Keeping Score

Keeping Score 2013-08-05T02:58:46-04:00

The good news, for now, is that TXU Energy, the largest electric utility in Texas, has postponed its plan to use “credit scoring” for setting its rates.

Get used to hearing about credit scoring. It’s the wave of the future for utilities, insurance companies — even for phone, cable and Internet providers.

The basic idea is to charge different rates to different customers based on customers’ FICO scores. The upshot will be that poor people, young people, the retired and the recently widowed will be charged more than other, wealthier people for an array of services.

This is indefensible.

A FICO score is an imprecise attempt to quantify the quality of creditworthiness. The use of such a score is understandable for lenders extending non-collateralized credit, such as credit cards. For collateralized home or auto loans, the overreliance on such dodgy formulas makes less sense.

The claim that this very rough measure of risk has any relationship to how insurers or utility companies ought to set their rates makes no sense at all.

Consumer advocates in Texas raised enough of a stink to delay TXU’s plans to fleece the poor, but the delay is likely only temporary.

The real reasons for the delay may have more to do with TXU hoping to avoid paying fines for failing to fully disclose the impact of credit scoring on its new rates. As the Dallas Business Journal reports:

The company, which began notifying South Texas customers about their new rates last month, didn’t tell customers who fell into the lowest credit ratings that they were being treated differently.

That can get you in trouble with the FTC, as Loren Steffy notes in The Houston Chronicle:

On [Sept. 10], the Federal Trade Commission said Sprint and AT&T agreed to pay almost $1.5 million to settle charges that they failed to notify applicants for phone service that credit reports were used.

You’ll notice that the phone companies got spanked for not telling potential customers about the practice, not for the practice itself.

Steffy doesn’t think much of the practice itself:

Other industries already are developing perverse uses for credit scoring. …

The justification for using credit scoring for non-credit purposes is that there’s a “correlation” between our credit histories and other behavior, like filing fewer auto claims. Bensema is proof those correlations are flimsy suppositions.

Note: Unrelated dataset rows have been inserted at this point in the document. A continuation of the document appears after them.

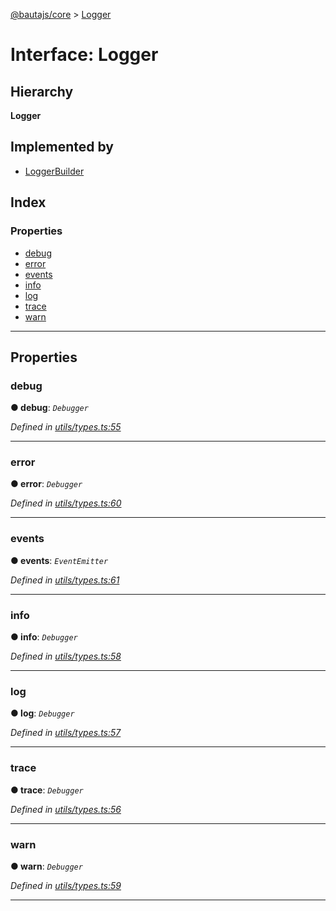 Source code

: [@bautajs/core](../README.md) > [Logger](../interfaces/logger.md)

# Interface: Logger

## Hierarchy

**Logger**

## Implemented by

* [LoggerBuilder](../classes/loggerbuilder.md)

## Index

### Properties

* [debug](logger.md#debug)
* [error](logger.md#error)
* [events](logger.md#events)
* [info](logger.md#info)
* [log](logger.md#log)
* [trace](logger.md#trace)
* [warn](logger.md#warn)

---

## Properties

<a id="debug"></a>

###  debug

**● debug**: *`Debugger`*

*Defined in [utils/types.ts:55](https://github.axa.com/Digital/bauta-nodejs/blob/167ddcc/packages/bautajs/src/utils/types.ts#L55)*

___
<a id="error"></a>

###  error

**● error**: *`Debugger`*

*Defined in [utils/types.ts:60](https://github.axa.com/Digital/bauta-nodejs/blob/167ddcc/packages/bautajs/src/utils/types.ts#L60)*

___
<a id="events"></a>

###  events

**● events**: *`EventEmitter`*

*Defined in [utils/types.ts:61](https://github.axa.com/Digital/bauta-nodejs/blob/167ddcc/packages/bautajs/src/utils/types.ts#L61)*

___
<a id="info"></a>

###  info

**● info**: *`Debugger`*

*Defined in [utils/types.ts:58](https://github.axa.com/Digital/bauta-nodejs/blob/167ddcc/packages/bautajs/src/utils/types.ts#L58)*

___
<a id="log"></a>

###  log

**● log**: *`Debugger`*

*Defined in [utils/types.ts:57](https://github.axa.com/Digital/bauta-nodejs/blob/167ddcc/packages/bautajs/src/utils/types.ts#L57)*

___
<a id="trace"></a>

###  trace

**● trace**: *`Debugger`*

*Defined in [utils/types.ts:56](https://github.axa.com/Digital/bauta-nodejs/blob/167ddcc/packages/bautajs/src/utils/types.ts#L56)*

___
<a id="warn"></a>

###  warn

**● warn**: *`Debugger`*

*Defined in [utils/types.ts:59](https://github.axa.com/Digital/bauta-nodejs/blob/167ddcc/packages/bautajs/src/utils/types.ts#L59)*

___

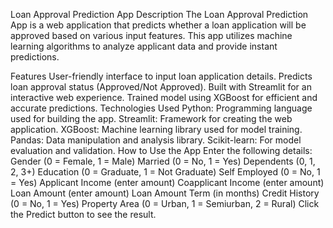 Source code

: Loan Approval Prediction App
Description
The Loan Approval Prediction App is a web application that predicts whether a loan application will be approved based on various input features. This app utilizes machine learning algorithms to analyze applicant data and provide instant predictions.

Features
User-friendly interface to input loan application details.
Predicts loan approval status (Approved/Not Approved).
Built with Streamlit for an interactive web experience.
Trained model using XGBoost for efficient and accurate predictions.
Technologies Used
Python: Programming language used for building the app.
Streamlit: Framework for creating the web application.
XGBoost: Machine learning library used for model training.
Pandas: Data manipulation and analysis library.
Scikit-learn: For model evaluation and validation.
How to Use the App
Enter the following details:
Gender (0 = Female, 1 = Male)
Married (0 = No, 1 = Yes)
Dependents (0, 1, 2, 3+)
Education (0 = Graduate, 1 = Not Graduate)
Self Employed (0 = No, 1 = Yes)
Applicant Income (enter amount)
Coapplicant Income (enter amount)
Loan Amount (enter amount)
Loan Amount Term (in months)
Credit History (0 = No, 1 = Yes)
Property Area (0 = Urban, 1 = Semiurban, 2 = Rural)
Click the Predict button to see the result.
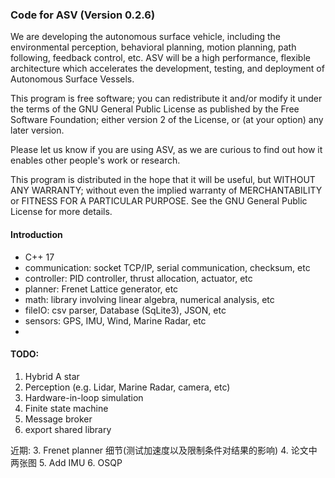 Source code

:### Code for ASV (Version 0.2.6)

We are developing the autonomous surface vehicle, including the environmental perception, behavioral planning, motion planning, path following, feedback control, etc. 
ASV will be a high performance, flexible architecture which accelerates the development, testing, and deployment of Autonomous Surface Vessels.

This program is free software; you can redistribute it and/or modify it under the terms of the GNU General Public License as published by the Free Software Foundation; either version 2 of the License, or (at your option) any later version. 

Please let us know if you are using ASV, as we are curious to find out how it enables other people's work or research.

This program is distributed in the hope that it will be useful, but WITHOUT ANY WARRANTY; without even the implied warranty of MERCHANTABILITY or FITNESS FOR A PARTICULAR PURPOSE.  See the GNU General Public License for more details.

#### Introduction

* C++ 17
* communication: socket TCP/IP, serial communication, checksum, etc
* controller: PID controller, thrust allocation, actuator, etc
* planner: Frenet Lattice generator, etc
* math: library involving linear algebra, numerical analysis, etc
* fileIO: csv parser, Database (SqLite3), JSON, etc
* sensors: GPS, IMU, Wind, Marine Radar, etc
* 


#### TODO: 

1. Hybrid A star
2. Perception (e.g. Lidar, Marine Radar, camera, etc)
3. Hardware-in-loop simulation
4. Finite state machine
5. Message broker
7. export shared library


近期:
3. Frenet planner 细节(测试加速度以及限制条件对结果的影响)
4. 论文中两张图
5. Add IMU
6. OSQP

Credit bureaus say scoring has created a impartial numerical guide for granting credit by removing human error from the process.

Actually, it removes all humanity from the process. It creates a veil behind which companies can hide without taking responsibility.

“Bensema” is Howard Bensema, 74, who was born during the Depression and has made a lifelong habit of avoiding any kind of debt. The man paid cash for his house. As Steffy reports, this has resulted in him getting charged more for his homeowner’s insurance:

While Bensema’s habits are laudable, even inspiring, in our debt-laden times, in the eyes of his insurance company, they make him a credit risk.

Since the first of the year, he’s been wrangling with his insurer and the state insurance commission.

Given his history, he feels he deserves the lowest possible rate, but he’s not getting it.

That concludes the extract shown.